-- Information follows --

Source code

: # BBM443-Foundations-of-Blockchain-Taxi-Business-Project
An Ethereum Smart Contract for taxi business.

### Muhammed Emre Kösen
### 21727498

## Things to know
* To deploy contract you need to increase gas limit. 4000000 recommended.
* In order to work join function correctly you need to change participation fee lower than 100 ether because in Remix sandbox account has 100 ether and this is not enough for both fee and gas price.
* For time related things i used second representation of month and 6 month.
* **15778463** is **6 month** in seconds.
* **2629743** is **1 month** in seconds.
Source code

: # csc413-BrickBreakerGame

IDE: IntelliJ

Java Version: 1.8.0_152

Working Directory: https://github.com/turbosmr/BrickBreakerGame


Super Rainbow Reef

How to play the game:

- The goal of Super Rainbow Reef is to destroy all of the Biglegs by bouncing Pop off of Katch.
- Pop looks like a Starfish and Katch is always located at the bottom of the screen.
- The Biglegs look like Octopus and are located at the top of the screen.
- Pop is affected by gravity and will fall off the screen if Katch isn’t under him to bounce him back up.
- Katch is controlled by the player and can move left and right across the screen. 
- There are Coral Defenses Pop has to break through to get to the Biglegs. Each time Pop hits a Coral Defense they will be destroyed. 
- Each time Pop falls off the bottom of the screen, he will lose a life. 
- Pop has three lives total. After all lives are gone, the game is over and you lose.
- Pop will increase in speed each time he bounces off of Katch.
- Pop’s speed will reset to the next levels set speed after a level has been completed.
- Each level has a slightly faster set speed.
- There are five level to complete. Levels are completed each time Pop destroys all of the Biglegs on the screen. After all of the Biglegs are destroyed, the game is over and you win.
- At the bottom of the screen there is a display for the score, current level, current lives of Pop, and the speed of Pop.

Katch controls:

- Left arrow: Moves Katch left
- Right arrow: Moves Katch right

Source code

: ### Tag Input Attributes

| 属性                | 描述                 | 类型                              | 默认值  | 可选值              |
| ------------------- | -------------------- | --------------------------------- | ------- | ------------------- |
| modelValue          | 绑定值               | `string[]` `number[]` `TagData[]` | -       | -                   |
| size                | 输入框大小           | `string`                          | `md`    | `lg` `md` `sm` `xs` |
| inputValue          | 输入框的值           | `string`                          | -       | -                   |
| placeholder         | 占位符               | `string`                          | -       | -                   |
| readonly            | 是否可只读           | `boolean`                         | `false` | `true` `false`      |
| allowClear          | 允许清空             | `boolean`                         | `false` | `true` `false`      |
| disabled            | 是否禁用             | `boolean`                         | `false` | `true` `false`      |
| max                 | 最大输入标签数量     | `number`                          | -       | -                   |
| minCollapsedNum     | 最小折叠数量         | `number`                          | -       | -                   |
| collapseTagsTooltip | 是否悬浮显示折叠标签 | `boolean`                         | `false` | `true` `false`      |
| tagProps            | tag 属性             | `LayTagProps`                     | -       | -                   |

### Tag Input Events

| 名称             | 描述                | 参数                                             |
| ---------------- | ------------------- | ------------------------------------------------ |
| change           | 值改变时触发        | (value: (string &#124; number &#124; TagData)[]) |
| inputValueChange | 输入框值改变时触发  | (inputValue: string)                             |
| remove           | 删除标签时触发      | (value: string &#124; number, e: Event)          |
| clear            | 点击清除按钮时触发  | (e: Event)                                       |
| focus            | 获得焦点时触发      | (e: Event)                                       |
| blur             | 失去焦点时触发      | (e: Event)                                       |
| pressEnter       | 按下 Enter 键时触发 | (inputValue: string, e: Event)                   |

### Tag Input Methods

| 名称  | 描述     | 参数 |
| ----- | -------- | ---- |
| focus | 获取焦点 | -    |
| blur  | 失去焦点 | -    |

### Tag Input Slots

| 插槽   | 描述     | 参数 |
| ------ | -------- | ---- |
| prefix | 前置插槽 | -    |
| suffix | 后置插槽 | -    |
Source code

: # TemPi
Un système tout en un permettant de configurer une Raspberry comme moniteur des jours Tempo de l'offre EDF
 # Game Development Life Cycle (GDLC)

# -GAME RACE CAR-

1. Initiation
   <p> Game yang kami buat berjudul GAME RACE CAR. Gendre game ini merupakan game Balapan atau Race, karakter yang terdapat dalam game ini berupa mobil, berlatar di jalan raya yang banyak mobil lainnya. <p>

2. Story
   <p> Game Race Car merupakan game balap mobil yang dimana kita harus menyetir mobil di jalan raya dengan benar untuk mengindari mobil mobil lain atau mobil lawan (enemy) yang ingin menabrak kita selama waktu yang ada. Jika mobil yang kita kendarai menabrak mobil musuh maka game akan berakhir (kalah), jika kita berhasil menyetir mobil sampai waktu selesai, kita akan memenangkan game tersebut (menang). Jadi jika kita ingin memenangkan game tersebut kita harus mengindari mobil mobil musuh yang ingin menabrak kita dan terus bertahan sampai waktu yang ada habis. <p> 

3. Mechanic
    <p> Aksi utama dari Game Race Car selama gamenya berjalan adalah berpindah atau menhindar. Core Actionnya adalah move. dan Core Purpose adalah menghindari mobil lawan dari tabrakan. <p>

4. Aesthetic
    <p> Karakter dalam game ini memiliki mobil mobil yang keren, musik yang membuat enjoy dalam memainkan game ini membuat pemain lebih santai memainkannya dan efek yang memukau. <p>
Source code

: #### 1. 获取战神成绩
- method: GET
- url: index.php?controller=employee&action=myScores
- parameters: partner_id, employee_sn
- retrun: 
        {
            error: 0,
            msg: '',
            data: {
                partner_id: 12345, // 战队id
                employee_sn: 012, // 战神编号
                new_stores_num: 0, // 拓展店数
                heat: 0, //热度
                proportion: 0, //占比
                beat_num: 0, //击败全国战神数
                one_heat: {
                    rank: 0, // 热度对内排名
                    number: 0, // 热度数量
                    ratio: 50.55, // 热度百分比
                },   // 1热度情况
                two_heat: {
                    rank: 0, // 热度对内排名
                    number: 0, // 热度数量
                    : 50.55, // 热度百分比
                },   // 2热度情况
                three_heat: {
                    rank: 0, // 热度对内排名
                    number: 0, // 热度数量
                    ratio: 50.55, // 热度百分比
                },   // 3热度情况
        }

-- Information concluded --

**What to do:**
Since the material above must be kept intact, output it exactly as it is.

**Task answer:**
Source code

: # BBM443-Foundations-of-Blockchain-Taxi-Business-Project
An Ethereum Smart Contract for taxi business.

### Muhammed Emre Kösen
### 21727498

## Things to know
* To deploy contract you need to increase gas limit. 4000000 recommended.
* In order to work join function correctly you need to change participation fee lower than 100 ether because in Remix sandbox account has 100 ether and this is not enough for both fee and gas price.
* For time related things i used second representation of month and 6 month.
* **15778463** is **6 month** in seconds.
* **2629743** is **1 month** in seconds.
Source code

: # csc413-BrickBreakerGame

IDE: IntelliJ

Java Version: 1.8.0_152

Working Directory: https://github.com/turbosmr/BrickBreakerGame


Super Rainbow Reef

How to play the game:

- The goal of Super Rainbow Reef is to destroy all of the Biglegs by bouncing Pop off of Katch.
- Pop looks like a Starfish and Katch is always located at the bottom of the screen.
- The Biglegs look like Octopus and are located at the top of the screen.
- Pop is affected by gravity and will fall off the screen if Katch isn’t under him to bounce him back up.
- Katch is controlled by the player and can move left and right across the screen. 
- There are Coral Defenses Pop has to break through to get to the Biglegs. Each time Pop hits a Coral Defense they will be destroyed. 
- Each time Pop falls off the bottom of the screen, he will lose a life. 
- Pop has three lives total. After all lives are gone, the game is over and you lose.
- Pop will increase in speed each time he bounces off of Katch.
- Pop’s speed will reset to the next levels set speed after a level has been completed.
- Each level has a slightly faster set speed.
- There are five level to complete. Levels are completed each time Pop destroys all of the Biglegs on the screen. After all of the Biglegs are destroyed, the game is over and you win.
- At the bottom of the screen there is a display for the score, current level, current lives of Pop, and the speed of Pop.

Katch controls:

- Left arrow: Moves Katch left
- Right arrow: Moves Katch right

Source code

: ### Tag Input Attributes

| 属性                | 描述                 | 类型                              | 默认值  | 可选值              |
| ------------------- | -------------------- | --------------------------------- | ------- | ------------------- |
| modelValue          | 绑定值               | `string[]` `number[]` `TagData[]` | -       | -                   |
| size                | 输入框大小           | `string`                          | `md`    | `lg` `md` `sm` `xs` |
| inputValue          | 输入框的值           | `string`                          | -       | -                   |
| placeholder         | 占位符               | `string`                          | -       | -                   |
| readonly            | 是否可只读           | `boolean`                         | `false` | `true` `false`      |
| allowClear          | 允许清空             | `boolean`                         | `false` | `true` `false`      |
| disabled            | 是否禁用             | `boolean`                         | `false` | `true` `false`      |
| max                 | 最大输入标签数量     | `number`                          | -       | -                   |
| minCollapsedNum     | 最小折叠数量         | `number`                          | -       | -                   |
| collapseTagsTooltip | 是否悬浮显示折叠标签 | `boolean`                         | `false` | `true` `false`      |
| tagProps            | tag 属性             | `LayTagProps`                     | -       | -                   |

### Tag Input Events

| 名称             | 描述                | 参数                                             |
| ---------------- | ------------------- | ------------------------------------------------ |
| change           | 值改变时触发        | (value: (string &#124; number &#124; TagData)[]) |
| inputValueChange | 输入框值改变时触发  | (inputValue: string)                             |
| remove           | 删除标签时触发      | (value: string &#124; number, e: Event)          |
| clear            | 点击清除按钮时触发  | (e: Event)                                       |
| focus            | 获得焦点时触发      | (e: Event)                                       |
| blur             | 失去焦点时触发      | (e: Event)                                       |
| pressEnter       | 按下 Enter 键时触发 | (inputValue: string, e: Event)                   |

### Tag Input Methods

| 名称  | 描述     | 参数 |
| ----- | -------- | ---- |
| focus | 获取焦点 | -    |
| blur  | 失去焦点 | -    |

### Tag Input Slots

| 插槽   | 描述     | 参数 |
| ------ | -------- | ---- |
| prefix | 前置插槽 | -    |
| suffix | 后置插槽 | -    |
Source code

: # TemPi
Un système tout en un permettant de configurer une Raspberry comme moniteur des jours Tempo de l'offre EDF
 # Game Development Life Cycle (GDLC)

# -GAME RACE CAR-

1. Initiation
   <p> Game yang kami buat berjudul GAME RACE CAR. Gendre game ini merupakan game Balapan atau Race, karakter yang terdapat dalam game ini berupa mobil, berlatar di jalan raya yang banyak mobil lainnya. <p>

2. Story
   <p> Game Race Car merupakan game balap mobil yang dimana kita harus menyetir mobil di jalan raya dengan benar untuk mengindari mobil mobil lain atau mobil lawan (enemy) yang ingin menabrak kita selama waktu yang ada. Jika mobil yang kita kendarai menabrak mobil musuh maka game akan berakhir (kalah), jika kita berhasil menyetir mobil sampai waktu selesai, kita akan memenangkan game tersebut (menang). Jadi jika kita ingin memenangkan game tersebut kita harus mengindari mobil mobil musuh yang ingin menabrak kita dan terus bertahan sampai waktu yang ada habis. <p> 

3. Mechanic
    <p> Aksi utama dari Game Race Car selama gamenya berjalan adalah berpindah atau menhindar. Core Actionnya adalah move. dan Core Purpose adalah menghindari mobil lawan dari tabrakan. <p>

4. Aesthetic
    <p> Karakter dalam game ini memiliki mobil mobil yang keren, musik yang membuat enjoy dalam memainkan game ini membuat pemain lebih santai memainkannya dan efek yang memukau. <p>
Source code

: #### 1. 获取战神成绩
- method: GET
- url: index.php?controller=employee&action=myScores
- parameters: partner_id, employee_sn
- retrun: 
        {
            error: 0,
            msg: '',
            data: {
                partner_id: 12345, // 战队id
                employee_sn: 012, // 战神编号
                new_stores_num: 0, // 拓展店数
                heat: 0, //热度
                proportion: 0, //占比
                beat_num: 0, //击败全国战神数
                one_heat: {
                    rank: 0, // 热度对内排名
                    number: 0, // 热度数量
                    ratio: 50.55, // 热度百分比
                },   // 1热度情况
                two_heat: {
                    rank: 0, // 热度对内排名
                    number: 0, // 热度数量
                    : 50.55, // 热度百分比
                },   // 2热度情况
                three_heat: {
                    rank: 0, // 热度对内排名
                    number: 0, // 热度数量
                    ratio: 50.55, // 热度百分比
                },   // 3热度情况
        }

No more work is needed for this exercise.